The Venezuelan government recently sanctioned three TV stations including RCTV, the network that played a key role in organizing the coup that briefly overthrew the Venezuelan government in 2002. The three TV stations refused to comply with Venezuela’s broadcasting laws and had their licenses temporarily suspended. The broadcasting laws in Venezuela are similar in scope to CRTC regulations in Canada; they establish standards for child and adult programming, prohibit racist, sexist or inflammatory content and incitement to violence, place limits on commercial advertising, and require stations to broadcast important government announcements. As recently as three weeks ago, RCTV had aired an interview with Noel Álavarez, the president of the bosses’ union FEDECAMARAS where Álvarez had called for another “military solution” to the political situation in Venezuela. Surely, the CRTC would have suspended any TV or radio station that sanctioned a “military solution” to the Stephen Harper government!
While passing through Venezuela Kent said, “Canada is concerned over the Venezuelan government's recent suspension of broadcasting of [three] television stations and the death of two students in protests related to this action. These events are further evidence of a shrinking democratic space in Venezuela.”
Kent’s concerns could be laughable if it were not for the real threat that countries like the US and Canada pose to Venezuela. Many will remember that it was the same Peter Kent that was the most vocal supporter of the military coup d’etat that overthrew democratically-elected Mel Zelaya in Honduras this past June. The dictatorship that was installed in Honduras has killed scores of people. However, the Canadian government did not even cut off military aid to the Honduran dictatorship!
Kent made further accusations, claiming that President Hugo Chávez “has a history of concentrating power in the executive.” Kent’s hypocrisy knows no bounds! At the same time as he made this claim, Kent’s Conservative government has prorogued Parliament for the third time in as many years. Last year, the Conservatives suspended Parliament to prevent a Liberal-NDP coalition from coming to power. This year, the Tory government needed to suspend Parliament to prevent further details from coming out on how the Canadian mission in Afghanistan was responsible in the torture of innocent people there. In the past couple of weeks, tens of thousands of ordinary Canadians have come out to protest the shrinking democratic space in Canada. We can only imagine the outcry from Stephen Harper or Peter Kent if Chávez shut down the Venezuelan national assembly in the face of a non-confidence vote.
In terms of the media, where has the Tories’ indignation been in the selective barring of certain channels in Canada?
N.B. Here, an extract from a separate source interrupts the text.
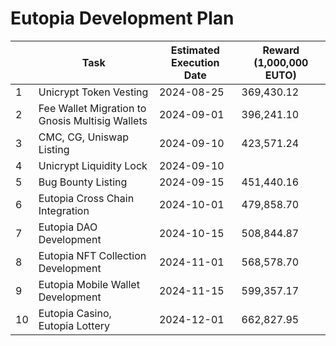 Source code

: # Eutopia Development Plan

<table data-view="cards"><thead><tr><th></th><th>Task</th><th>Estimated Execution Date</th><th>Reward (1,000,000 EUTO)</th></tr></thead><tbody><tr><td>1</td><td>Unicrypt Token Vesting</td><td>2024-08-25</td><td>369,430.12</td></tr><tr><td>2</td><td>Fee Wallet Migration to Gnosis Multisig Wallets</td><td>2024-09-01</td><td>396,241.10</td></tr><tr><td>3</td><td>CMC, CG, Uniswap Listing</td><td>2024-09-10</td><td>423,571.24</td></tr><tr><td>4</td><td>Unicrypt Liquidity Lock</td><td>2024-09-10</td><td></td></tr><tr><td>5</td><td>Bug Bounty Listing</td><td>2024-09-15</td><td>451,440.16</td></tr><tr><td>6</td><td>Eutopia Cross Chain Integration</td><td>2024-10-01</td><td>479,858.70</td></tr><tr><td>7</td><td>Eutopia DAO Development</td><td>2024-10-15</td><td>508,844.87</td></tr><tr><td>8</td><td>Eutopia NFT Collection Development</td><td>2024-11-01</td><td>568,578.70</td></tr><tr><td>9</td><td>Eutopia Mobile Wallet Development</td><td>2024-11-15</td><td>599,357.17</td></tr><tr><td>10</td><td>Eutopia Casino, Eutopia Lottery</td><td>2024-12-01</td><td>662,827.95</td></tr></tbody></table>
The Canadian government has played a proactive role in preventing Al-Jazeera from gaining a license to broadcast in Canada. The current government is known for rarely giving open press conferences and for pre-selecting what questions can be asked by reporters.
Kent’s foray into Venezuela is yet another attempt by Canadian governments (both Liberal and Conservative) to undermine the Venezuelan Revolution and to demonize it internationally. The Canadian embassy in Caracas has been caught twice in recent years funnelling money to the Venezuelan opposition. Large Canadian corporations (such as Barrick Gold) have made it very clear that they are not pleased with Venezuelan President Hugo Chávez and are worried about the safety of their economic interests. As we detailed earlier, Canada played a very important role in the overthrow of President Zelaya in Honduras over the summer.
The revolutionary movements in Latin America, especially that in Venezuela, pose a serious threat to the interests of imperialism in the hemisphere. They also pose a threat to the interests of capitalists at home, too. The successes that are being won by ordinary workers and poor people in countries like Venezuela or Bolivia can serve as a real inspiration for Canadian and US workers. We know that the successful occupation of the Republic Windows and Doors factory in Chicago was a direct result of successful workers’ occupations in Venezuela. For the bosses and their representatives in government, it is more important than ever to discredit and destroy the popular governments in Latin America.
It needs to be the duty of the workers’ movement in Canada to speak out against the lies of the Tory government and to point out the hypocrisy of people like Peter Kent. The struggles of the workers and poor in Latin America coincides with our own struggles in the North. The workers’ movement at home needs to join in the defence of the revolutionary struggles in Latin America, to ensure our own victories.